The U.S. Justice Department said it will expand the range of methods the federal government can use to carry out death sentences, including firing squads, as the Trump administration seeks to speed up federal capital punishment cases after a Biden-era pause.

Acting Attorney General Todd Blanche said in a statement that the Justice Department is “once again enforcing the law and standing with victims,” after what he described as a failure by the prior administration to pursue and carry out executions against “the most dangerous criminals.” Blanche specifically faulted the earlier approach for not pursuing “the ultimate punishment,” and he framed the department’s actions as part of a broader push to resume federal executions.

The department will adopt firing squads as a permitted execution method, according to officials who spoke as the administration moved to ramp up and expedite capital punishment. The Justice Department also said it is reauthorizing a lethal-injection protocol that relies on a single drug, pentobarbital, which was used to conduct executions during Trump’s first administration.
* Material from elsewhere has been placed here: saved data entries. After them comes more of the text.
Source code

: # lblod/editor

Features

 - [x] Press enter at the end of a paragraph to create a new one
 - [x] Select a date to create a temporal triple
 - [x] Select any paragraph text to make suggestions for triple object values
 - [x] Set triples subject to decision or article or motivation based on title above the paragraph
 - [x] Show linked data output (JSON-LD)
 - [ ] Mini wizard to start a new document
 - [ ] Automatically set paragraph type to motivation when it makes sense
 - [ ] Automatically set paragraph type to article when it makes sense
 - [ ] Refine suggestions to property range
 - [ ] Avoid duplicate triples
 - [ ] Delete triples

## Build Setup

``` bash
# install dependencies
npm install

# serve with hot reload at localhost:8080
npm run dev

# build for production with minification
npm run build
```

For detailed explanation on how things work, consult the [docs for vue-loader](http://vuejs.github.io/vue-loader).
A previous federal protocol had used a three-drug mix for lethal injection during the era of the last federal executions prior to Trump’s first term, the Justice Department’s officials said. The shift to pentobarbital was adopted during Bill Barr’s tenure as attorney general.

The Biden administration had removed pentobarbital from the federal execution protocol after a government review raised concerns about the possibility of unnecessary pain and suffering. The AP report said Attorney General Merrick Garland withdrew the pentobarbital policy in the final days of the Biden administration, following findings in that review that there remains “significant uncertainty” about whether its use causes unnecessary pain and suffering.

Under the department’s reauthorization plan, officials also pointed to actions taken during the Barr era and earlier federal rule-making. In 2020, the Justice Department published a rule in the Federal Register that allowed federal executions by lethal injection or by “any other manner prescribed by the law of the state in which the sentence was imposed,” AP reported.

The Justice Department actions were announced alongside other developments affecting how many death-penalty cases federal prosecutors are pursuing. AP reported that only three defendants remain on federal death row after Biden converted 37 sentences to life in prison, while the Trump administration had authorized seeking death sentences against 44 defendants.

The department’s pentobarbital-related actions and firing-squad adoption were part of a broader effort to restart federal executions after a moratorium ordered under Biden. The Justice Department also said it is reauthorizing the pentobarbital protocol that was used to carry out 13 executions during Trump’s first administration, which AP said was more than any other president in modern history.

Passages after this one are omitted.